Would you copy out exactly the lines of the listing below, beginning with the one that contains "Thus, $kL = n" and ending with the last?

━━ GIVEN ENTRIES

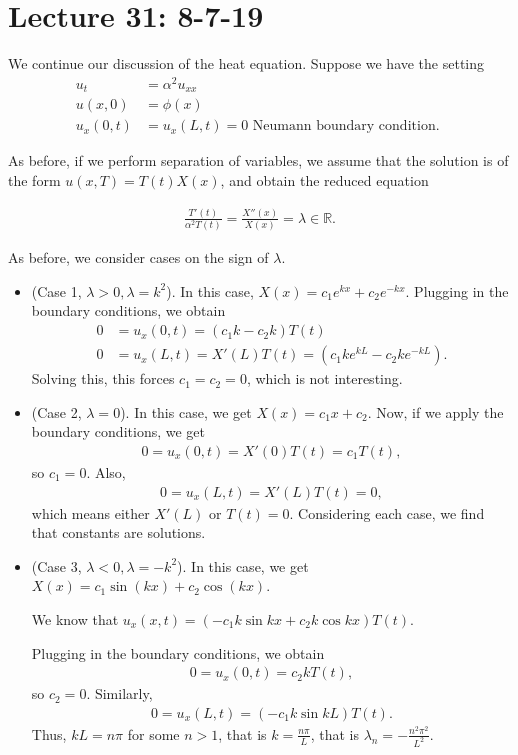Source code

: \documentclass{article}
\newcommand{\RR}{\mathbb{R}}
\begin{document}
\section{Lecture 31: 8-7-19}

We continue our discussion of the heat equation.  Suppose we have the setting
\begin{align*}
  u_t &= \alpha^2 u_{xx} \\
  u(x, 0) &= \phi(x) \\
  u_x(0, t) &= u_x(L, t) = 0 \text{ Neumann boundary condition. }
\end{align*}

As before, if we perform separation of variables, we assume that the solution is of the form $u(x, T) = T(t) X(x)$, and obtain the reduced equation

\begin{align*}
  \frac{T'(t)}{\alpha^2 T(t)} = \frac{X''(x)}{X(x)} = \lambda \in \RR.
\end{align*}

As before, we consider cases on the sign of $\lambda$.

\begin{itemize}
  \item (Case 1, $\lambda > 0, \lambda = k^2$).  In this case, $X(x) = c_1 e^{kx} + c_2 e^{-kx}$.  Plugging in the boundary conditions, we obtain
    \begin{align*}
      0 &= u_x(0, t) = (c_1 k - c_2 k) T(t) \\
      0 &= u_x(L, t) = X'(L) T(t) = (c_1 k e^{kL} - c_2 k e^{-kL}).
    \end{align*}
    Solving this, this forces $c_1 = c_2 = 0$, which is not interesting.

  \item (Case 2, $\lambda = 0$).  In this case, we get $X(x) = c_1 x + c_2$.  Now, if we apply the boundary conditions, we get
    \begin{align*}
      0 = u_x(0, t) = X'(0) T(t) = c_1 T(t),
    \end{align*}
    so $c_1 = 0$.
    Also,
    \begin{align*}
      0 = u_x(L, t) = X'(L) T(t) = 0,
    \end{align*}
    which means either $X'(L)$ or $T(t) = 0$.  Considering each case, we find that constants are solutions.
  \item (Case 3, $\lambda < 0, \lambda = - k^2$).  In this case, we get $X(x) = c_1 \sin (kx) + c_2 \cos (kx)$. 

    We know that $u_x(x, t) = (-c_1 k \sin kx + c_2 k \cos kx)T(t)$.

    Plugging in the boundary conditions, we obtain
    \begin{align*}
      0 = u_x(0, t) =  c_2 k T(t),
    \end{align*}
    so $c_2 = 0$.
    Similarly,
    \begin{align*}
      0 = u_x(L, t) = (-c_1 k \sin kL) T(t).
    \end{align*}
    Thus, $kL = n \pi$ for some $n > 1$, that is $k = \frac{n \pi}{L}$, that is $\lambda_n = - \frac{n^2 \pi^2}{L^2}$.
\end{itemize}
\end{document}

━━━━

### SOLUTION TO THIS PROBLEM:
    Thus, $kL = n \pi$ for some $n > 1$, that is $k = \frac{n \pi}{L}$, that is $\lambda_n = - \frac{n^2 \pi^2}{L^2}$.
\end{itemize}
\end{document}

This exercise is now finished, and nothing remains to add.